Aim of the exercise: Give back exactly the lines of the data below, starting with the line that has "the command palette" and going on through the line that has "- Made documentation".

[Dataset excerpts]
---

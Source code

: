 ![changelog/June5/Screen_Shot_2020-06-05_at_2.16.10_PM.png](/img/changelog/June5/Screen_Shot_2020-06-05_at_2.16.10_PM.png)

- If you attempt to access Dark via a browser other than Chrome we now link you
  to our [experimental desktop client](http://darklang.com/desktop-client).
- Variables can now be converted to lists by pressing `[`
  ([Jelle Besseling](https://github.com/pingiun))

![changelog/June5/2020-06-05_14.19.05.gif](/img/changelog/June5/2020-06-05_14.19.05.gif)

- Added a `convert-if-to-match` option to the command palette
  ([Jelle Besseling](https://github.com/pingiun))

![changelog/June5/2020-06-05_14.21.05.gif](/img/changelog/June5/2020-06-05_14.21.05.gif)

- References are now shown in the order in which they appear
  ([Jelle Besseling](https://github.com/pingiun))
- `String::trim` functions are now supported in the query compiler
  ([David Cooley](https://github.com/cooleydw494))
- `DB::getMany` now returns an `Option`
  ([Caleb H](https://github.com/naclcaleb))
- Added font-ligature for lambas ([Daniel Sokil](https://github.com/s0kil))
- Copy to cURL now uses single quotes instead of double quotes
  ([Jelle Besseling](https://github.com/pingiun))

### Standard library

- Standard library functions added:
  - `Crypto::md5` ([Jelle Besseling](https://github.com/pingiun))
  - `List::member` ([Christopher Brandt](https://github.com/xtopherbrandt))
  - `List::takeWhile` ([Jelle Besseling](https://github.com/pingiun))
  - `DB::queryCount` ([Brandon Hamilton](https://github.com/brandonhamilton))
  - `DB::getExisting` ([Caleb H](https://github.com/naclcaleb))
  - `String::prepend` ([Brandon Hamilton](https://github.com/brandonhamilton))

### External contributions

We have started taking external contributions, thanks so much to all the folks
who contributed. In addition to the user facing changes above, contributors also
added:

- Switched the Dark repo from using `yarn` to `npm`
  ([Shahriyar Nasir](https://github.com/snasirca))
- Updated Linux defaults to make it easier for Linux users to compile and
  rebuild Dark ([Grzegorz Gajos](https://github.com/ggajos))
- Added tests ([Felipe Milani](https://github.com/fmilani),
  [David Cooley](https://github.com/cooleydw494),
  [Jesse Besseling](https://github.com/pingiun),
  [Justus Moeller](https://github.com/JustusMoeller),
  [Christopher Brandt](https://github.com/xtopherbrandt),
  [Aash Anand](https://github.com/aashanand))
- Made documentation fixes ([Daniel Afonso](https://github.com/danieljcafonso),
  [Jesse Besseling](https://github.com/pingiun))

---

Answer to the problem:
- Added a `convert-if-to-match` option to the command palette
  ([Jelle Besseling](https://github.com/pingiun))

![changelog/June5/2020-06-05_14.21.05.gif](/img/changelog/June5/2020-06-05_14.21.05.gif)

- References are now shown in the order in which they appear
  ([Jelle Besseling](https://github.com/pingiun))
- `String::trim` functions are now supported in the query compiler
  ([David Cooley](https://github.com/cooleydw494))
- `DB::getMany` now returns an `Option`
  ([Caleb H](https://github.com/naclcaleb))
- Added font-ligature for lambas ([Daniel Sokil](https://github.com/s0kil))
- Copy to cURL now uses single quotes instead of double quotes
  ([Jelle Besseling](https://github.com/pingiun))

### Standard library

- Standard library functions added:
  - `Crypto::md5` ([Jelle Besseling](https://github.com/pingiun))
  - `List::member` ([Christopher Brandt](https://github.com/xtopherbrandt))
  - `List::takeWhile` ([Jelle Besseling](https://github.com/pingiun))
  - `DB::queryCount` ([Brandon Hamilton](https://github.com/brandonhamilton))
  - `DB::getExisting` ([Caleb H](https://github.com/naclcaleb))
  - `String::prepend` ([Brandon Hamilton](https://github.com/brandonhamilton))

### External contributions

We have started taking external contributions, thanks so much to all the folks
who contributed. In addition to the user facing changes above, contributors also
added:

- Switched the Dark repo from using `yarn` to `npm`
  ([Shahriyar Nasir](https://github.com/snasirca))
- Updated Linux defaults to make it easier for Linux users to compile and
  rebuild Dark ([Grzegorz Gajos](https://github.com/ggajos))
- Added tests ([Felipe Milani](https://github.com/fmilani),
  [David Cooley](https://github.com/cooleydw494),
  [Jesse Besseling](https://github.com/pingiun),
  [Justus Moeller](https://github.com/JustusMoeller),
  [Christopher Brandt](https://github.com/xtopherbrandt),
  [Aash Anand](https://github.com/aashanand))
- Made documentation fixes ([Daniel Afonso](https://github.com/danieljcafonso),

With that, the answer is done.